Frederick John Mulhaupt
(1871–1938)

Frederick Mulhaupt was born and raised in Rock Port, Missouri, by prosperous German parents. His first job was for a newspaper and magazine in Dodge City, Kansas, but he soon moved to Kansas City. There he apprenticed to an itinerant painter and enrolled in the Kansas City School of Design. Later he moved to Chicago, where he enrolled in at the Art Institute. He remained in Chicago for many years, earning the respect of fellow artists, acting as one of the founding members of the Palette and Chisel Club, and eventually becoming an instructor in figure classes at the Art Institute.

In 1904 he moved to New York City and lived at the Salmagundi Club. Afterward he moved to Paris. He spent several years there and was exposed to a host of modern art movements, namely Impressionism. He returned to the States and eventually ended up dividing his time between New York and Gloucester, Massachusetts. In 1922 Mulhaupt moved to Gloucester permanently, where he came into his own as an artist. 

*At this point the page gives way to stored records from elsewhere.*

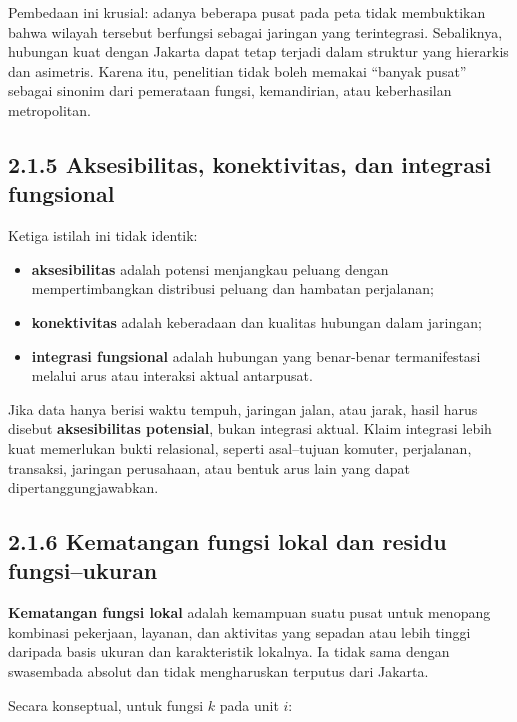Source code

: \documentclass[
  indonesian,
  11pt,
  a4paper,
  oneside,
  openany]{report}
\providecommand{\tightlist}{%
  \setlength{\itemsep}{0pt}\setlength{\parskip}{0pt}}
\begin{document}
Pembedaan ini krusial: adanya beberapa pusat pada peta tidak membuktikan
bahwa wilayah tersebut berfungsi sebagai jaringan yang terintegrasi.
Sebaliknya, hubungan kuat dengan Jakarta dapat tetap terjadi dalam
struktur yang hierarkis dan asimetris. Karena itu, penelitian tidak
boleh memakai ``banyak pusat'' sebagai sinonim dari pemerataan fungsi,
kemandirian, atau keberhasilan metropolitan.

\subsection{2.1.5 Aksesibilitas, konektivitas, dan integrasi
fungsional}\label{aksesibilitas-konektivitas-dan-integrasi-fungsional}

Ketiga istilah ini tidak identik:

\begin{itemize}
\tightlist
\item
  \textbf{aksesibilitas} adalah potensi menjangkau peluang dengan
  mempertimbangkan distribusi peluang dan hambatan perjalanan;
\item
  \textbf{konektivitas} adalah keberadaan dan kualitas hubungan dalam
  jaringan;
\item
  \textbf{integrasi fungsional} adalah hubungan yang benar-benar
  termanifestasi melalui arus atau interaksi aktual antarpusat.
\end{itemize}

Jika data hanya berisi waktu tempuh, jaringan jalan, atau jarak, hasil
harus disebut \textbf{aksesibilitas potensial}, bukan integrasi aktual.
Klaim integrasi lebih kuat memerlukan bukti relasional, seperti
asal--tujuan komuter, perjalanan, transaksi, jaringan perusahaan, atau
bentuk arus lain yang dapat dipertanggungjawabkan.

\subsection{2.1.6 Kematangan fungsi lokal dan residu
fungsi--ukuran}\label{kematangan-fungsi-lokal-dan-residu-fungsiukuran}

\textbf{Kematangan fungsi lokal} adalah kemampuan suatu pusat untuk
menopang kombinasi pekerjaan, layanan, dan aktivitas yang sepadan atau
lebih tinggi daripada basis ukuran dan karakteristik lokalnya. Ia tidak
sama dengan swasembada absolut dan tidak mengharuskan terputus dari
Jakarta.

Secara konseptual, untuk fungsi \(k\) pada unit \(i\):
\end{document}
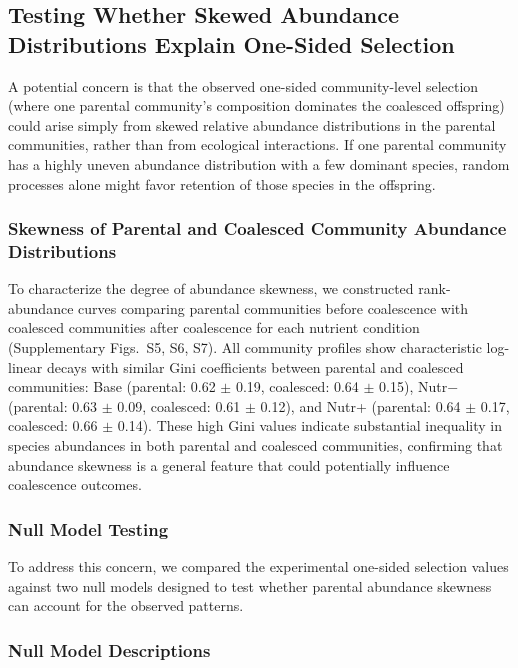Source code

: 
\subsection*{Testing Whether Skewed Abundance Distributions Explain One-Sided Selection}

A potential concern is that the observed one-sided community-level selection (where one parental community's composition dominates the coalesced offspring) could arise simply from skewed relative abundance distributions in the parental communities, rather than from ecological interactions. If one parental community has a highly uneven abundance distribution with a few dominant species, random processes alone might favor retention of those species in the offspring.

\subsubsection*{Skewness of Parental and Coalesced Community Abundance Distributions}

To characterize the degree of abundance skewness, we constructed rank-abundance curves comparing parental communities before coalescence with coalesced communities after coalescence for each nutrient condition (Supplementary Figs.~S5, S6, S7). All community profiles show characteristic log-linear decays with similar Gini coefficients between parental and coalesced communities: Base (parental: 0.62 $\pm$ 0.19, coalesced: 0.64 $\pm$ 0.15), Nutr$-$ (parental: 0.63 $\pm$ 0.09, coalesced: 0.61 $\pm$ 0.12), and Nutr+ (parental: 0.64 $\pm$ 0.17, coalesced: 0.66 $\pm$ 0.14). These high Gini values indicate substantial inequality in species abundances in both parental and coalesced communities, confirming that abundance skewness is a general feature that could potentially influence coalescence outcomes.

\subsubsection*{Null Model Testing}

To address this concern, we compared the experimental one-sided selection values against two null models designed to test whether parental abundance skewness can account for the observed patterns.

\subsubsection*{Null Model Descriptions}

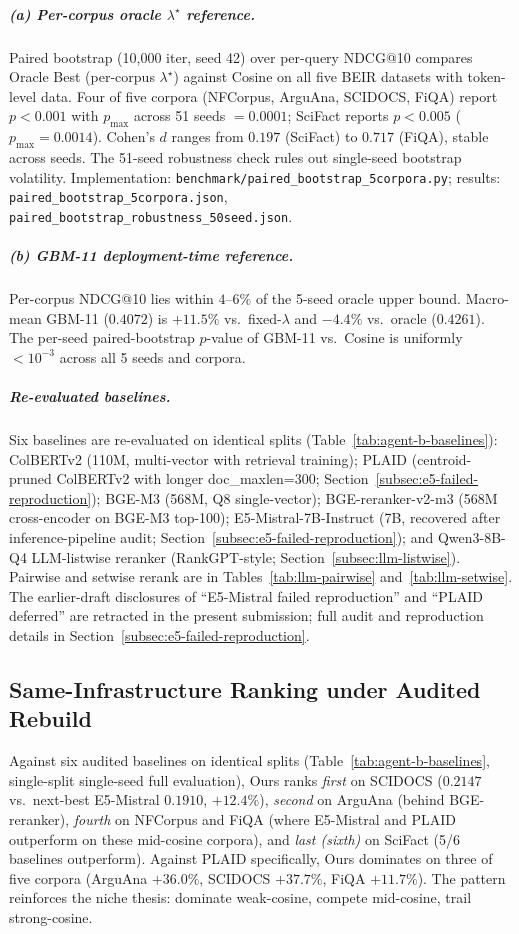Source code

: \documentclass[review,1p]{elsarticle}
\begin{document}
\subparagraph{(a) Per-corpus oracle $\lambda^\star$ reference.} Paired bootstrap (10{,}000 iter, seed 42) over per-query NDCG@10 compares Oracle Best (per-corpus $\lambda^\star$) against Cosine on all five BEIR datasets with token-level data. Four of five corpora (NFCorpus, ArguAna, SCIDOCS, FiQA) report $p<0.001$ with $p_{\max}$ across 51 seeds $=0.0001$; SciFact reports $p<0.005$ ($p_{\max}=0.0014$). Cohen's $d$ ranges from $0.197$ (SciFact) to $0.717$ (FiQA), stable across seeds. The 51-seed robustness check rules out single-seed bootstrap volatility. Implementation: \texttt{benchmark/paired\_bootstrap\_5corpora.py}; results: \texttt{paired\_bootstrap\_5corpora.json}, \texttt{paired\_bootstrap\_robustness\_50seed.json}.

\subparagraph{(b) GBM-11 deployment-time reference.} Per-corpus NDCG@10 lies within $4$--$6\%$ of the 5-seed oracle upper bound. Macro-mean GBM-11 ($0.4072$) is $+11.5\%$ vs.\ fixed-$\lambda$ and $-4.4\%$ vs.\ oracle ($0.4261$). The per-seed paired-bootstrap $p$-value of GBM-11 vs.\ Cosine is uniformly $<10^{-3}$ across all 5 seeds and corpora.

\subparagraph{Re-evaluated baselines.} Six baselines are re-evaluated on identical splits (Table~\ref{tab:agent-b-baselines}): ColBERTv2 (110M, multi-vector with retrieval training); PLAID (centroid-pruned ColBERTv2 with longer doc\_maxlen=300; Section~\ref{subsec:e5-failed-reproduction}); BGE-M3 (568M, Q8 single-vector); BGE-reranker-v2-m3 (568M cross-encoder on BGE-M3 top-100); E5-Mistral-7B-Instruct (7B, recovered after inference-pipeline audit; Section~\ref{subsec:e5-failed-reproduction}); and Qwen3-8B-Q4 LLM-listwise reranker (RankGPT-style; Section~\ref{subsec:llm-listwise}). Pairwise and setwise rerank are in Tables~\ref{tab:llm-pairwise} and~\ref{tab:llm-setwise}. The earlier-draft disclosures of ``E5-Mistral failed reproduction'' and ``PLAID deferred'' are retracted in the present submission; full audit and reproduction details in Section~\ref{subsec:e5-failed-reproduction}.

\subsection{Same-Infrastructure Ranking under Audited Rebuild}\label{subsec:same-infra-ranking}

Against six audited baselines on identical splits (Table~\ref{tab:agent-b-baselines}, single-split single-seed full evaluation), Ours ranks \emph{first} on SCIDOCS ($0.2147$ vs.\ next-best E5-Mistral $0.1910$, $+12.4\%$), \emph{second} on ArguAna (behind BGE-reranker), \emph{fourth} on NFCorpus and FiQA (where E5-Mistral and PLAID outperform on these mid-cosine corpora), and \emph{last (sixth)} on SciFact (5/6 baselines outperform). Against PLAID specifically, Ours dominates on three of five corpora (ArguAna $+36.0\%$, SCIDOCS $+37.7\%$, FiQA $+11.7\%$). The pattern reinforces the niche thesis: dominate weak-cosine, compete mid-cosine, trail strong-cosine.
\end{document}
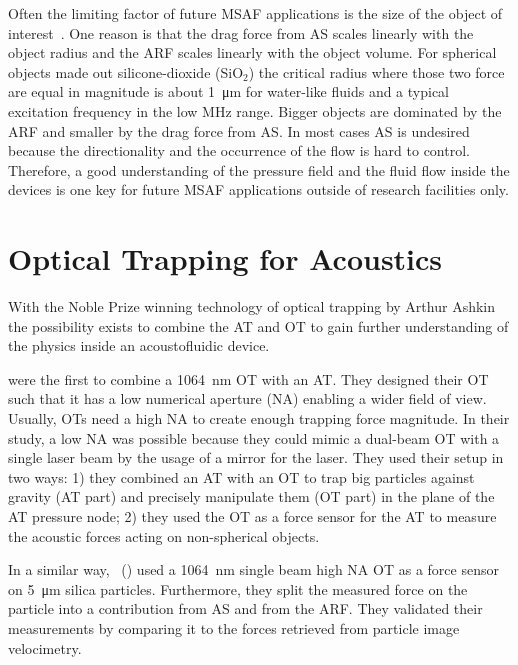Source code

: Often the limiting factor of future MSAF applications is the size of the object 
of interest~\cite{Barnkob2012}. One reason is that the drag force from AS 
scales linearly with the object radius and the ARF scales linearly with the 
object volume. For spherical objects made out silicone-dioxide (SiO$_{2}$) the 
critical radius where those two force are equal in magnitude is about 
\SI{1}{\um} for water-like fluids and a typical excitation frequency in the low 
\si{\mega\hertz} range. Bigger objects are dominated by the ARF and smaller by 
the drag force from AS. In most cases AS is undesired because the 
directionality and the occurrence of the flow is hard to control. Therefore, a 
good understanding of the pressure field and the fluid flow inside the devices 
is one key for future MSAF applications outside of research facilities only.

\section{Optical Trapping for Acoustics}

With the Noble Prize winning technology of optical trapping by Arthur 
Ashkin~\cite{Ashkin1978,Ashkin1987,Ashkin2002,Ashkin1986,Ashkin1992,Ashkin1997} 
the possibility exists to combine the AT and OT to gain further understanding 
of the physics inside an acoustofluidic device.

 were the first to combine a \SI{1064}{\nm} OT with an 
AT. They designed their OT such that it has a low numerical aperture (NA) 
enabling a wider field of view. Usually, OTs need a high NA to create enough 
trapping force magnitude. In their study, a low NA was possible because they 
could mimic a dual-beam OT with a single laser beam by the usage of a mirror 
for the laser. They used their setup in two ways: 1) they combined an AT with 
an OT to trap big particles against gravity (AT part) and precisely manipulate 
them (OT part) in the plane of the AT pressure node; 2) they used the OT as a 
force sensor for the AT to measure the acoustic forces acting on non-spherical 
objects.

In a similar way, ~(\citeyear{Bassindale2014}) used a 
\SI{1064}{\nm} single beam high NA OT as a force sensor on \SI{5}{\um} silica 
particles. Furthermore, they split the measured force on the particle into a 
contribution from AS and from the ARF. They validated their measurements by 
comparing it to the forces retrieved from particle image velocimetry.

Mulhaupt remained in Massachusetts. He was active in the Boston North Shore Art Association. The artist exhibited at such major museums as the National Academy of Design, the Art Institute of Chicago, and the Pennsylvania Academy of the Fine Arts. Significantly, Mulhaupt exhibited At the Guinea Wharf, Gloucester at the 1923 Tenth Annual Exhibition of the Allied Artists of America in New York. In 1926 he was elected an associate member of the National Academy of Design and remained a important part of the New York art world even though he lived in Massachusetts.